How then can we normalize the DATA WAREHOUSE model, without the primary focus being data integrity and consistency, so that it leads to effective denormalization? Let’s look at some alternative approaches.
First approach – DATA WAREHOUSE’s are Subject oriented – so we can normalize the DATA WAREHOUSE data by grouping it by business subjects. So from all of the source applications, you can model a single CUSTOMER Subject, that comprises all of the required analytical data pertaining to CUSTOMER (there may be many entities in the CUSTOMER SUJBECT).
Second approach – DATA WAREHOUSE’s are time variant, that is most analysis involves forecasting the future based upon previous events. The challenge arises when the data’s nature or values changes to the extent that historical analysis can no longer be applied to the current state of the data. An approach that will yield much more flexibility is to group (normalize) the data into classes of data that change frequently, and separate them from classes of data that never change. This will lead to a more effective application of denormalization tactics, of which Ralph Kimball’s Type 1,2, and 3 slowly changing dimensions are the most common examples.

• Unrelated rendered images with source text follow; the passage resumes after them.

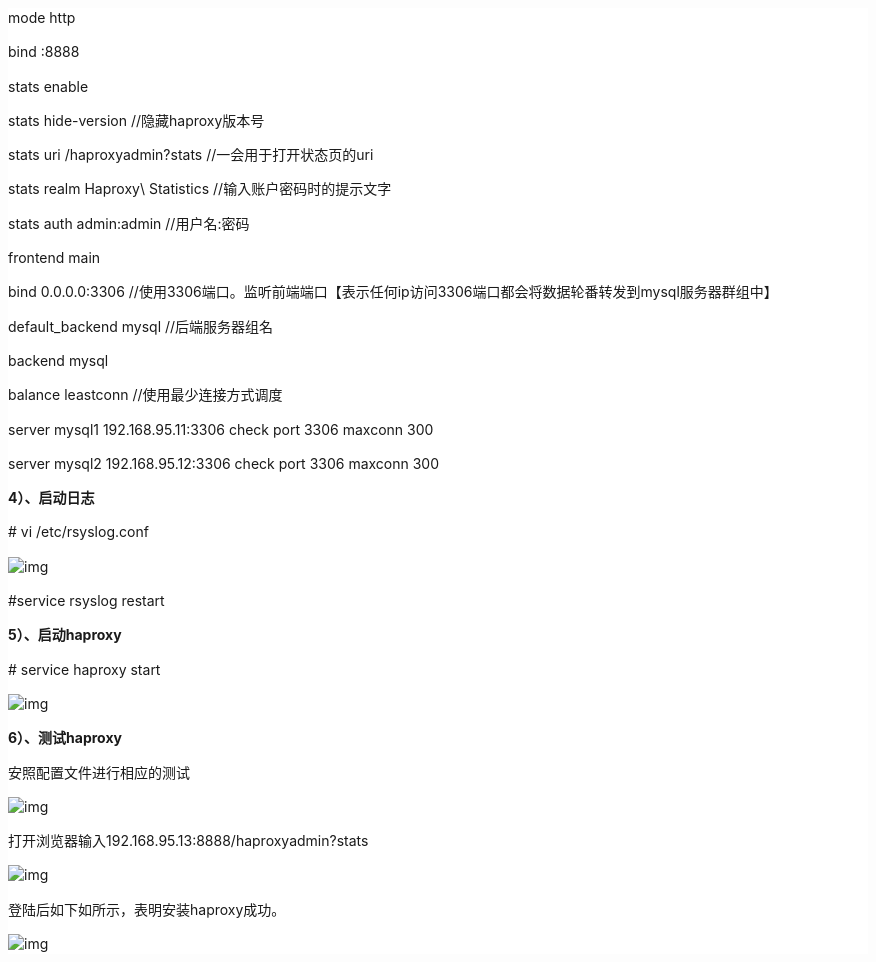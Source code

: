   mode http

  bind :8888

  stats enable

  stats hide-version          //隐藏haproxy版本号

stats uri   /haproxyadmin?stats   //一会用于打开状态页的uri

  stats realm  Haproxy\ Statistics   //输入账户密码时的提示文字

  stats auth  admin:admin       //用户名:密码

frontend main

bind 0.0.0.0:3306           //使用3306端口。监听前端端口【表示任何ip访问3306端口都会将数据轮番转发到mysql服务器群组中】

default_backend       mysql   //后端服务器组名

backend mysql

  balance   leastconn         //使用最少连接方式调度

  server mysql1 192.168.95.11:3306 check port 3306 maxconn 300

  server mysql2 192.168.95.12:3306 check port 3306 maxconn 300

 

 

 

**4）、启动日志**

\# vi /etc/rsyslog.conf

![img](D:\software\youdao_file\weixinobU7Vji2jSDT8WUoQ-GPtcbtUpic\ed6154c96b0747298d1bd15e95deacab\ip_image006.jpeg)

\#service rsyslog restart

 

**5）、启动haproxy**

\# service haproxy start

![img](D:\software\youdao_file\weixinobU7Vji2jSDT8WUoQ-GPtcbtUpic\21de627d2286482bafc9631a4df96b2e\ip_image007.jpeg)

 

**6）、测试haproxy**

安照配置文件进行相应的测试

![img](D:\software\youdao_file\weixinobU7Vji2jSDT8WUoQ-GPtcbtUpic\9eb1cdd7d26448ffbd3c1e34c0cb59c3\ip_image008.jpeg)

打开浏览器输入192.168.95.13:8888/haproxyadmin?stats

![img](D:\software\youdao_file\weixinobU7Vji2jSDT8WUoQ-GPtcbtUpic\556b545660034d3a822fc493be9d35f0\ip_image009.jpeg)

登陆后如下如所示，表明安装haproxy成功。

![img](D:\software\youdao_file\weixinobU7Vji2jSDT8WUoQ-GPtcbtUpic\335b6969bb434c139a8e45ec80930353\ip_image010.jpeg)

Third approach – We can also normalize based on the nature by which we analyse the data – that is group together data that is analysed at specific times (State based analysis) vs data that is analysed as it happens (Event based analysis). State based analysis requires a balanced periodicity (e.g. every Sunday we publish a new state for the given data), whereas Event based analysis can be published as it happens in the source system (and is sometimes the focus of operational analytics).
Within denormalization, we strive for performance and availability, very typical goals with both OLTP and data warehouse systems. With an OLTP model the performance requirements are dictated within the Service Level Agreement obligations (maximum transactions per minute, speed of queries less than x seconds, transaction consistency and data consistency a must).
In the DATA WAREHOUSE we manage performance by firstly managing user expectations (providing realistic turn around times, such as ‘no you can’t get a 500 million row table to join a 100 M row table to join a 10M row table and run in less than 3 seconds!’), and by utilizing scalable hardware and DBMS objects (MQT’s, Indexable VIEWS, Materialized Views). The point then is that denormalization in the DATA WAREHOUSE has similar considerations and approaches, with the recognition that we can focus on approaches that are not so centric to maintaining data integrity.
In this article we’ve provided the characteristics of 3NF within OLTP models, and identified why we need not be constrained by these requirements within the data warehouse. We’ve provided 3 alternative approaches to Data Warehouse normalization and discussed the goals of denormalization in each system.
Next time you hear the phrase “that data warehouse model is in 3NF”, look closely at the structures and see if there are alternatives that may yield more flexibility for the data warehouse analyst.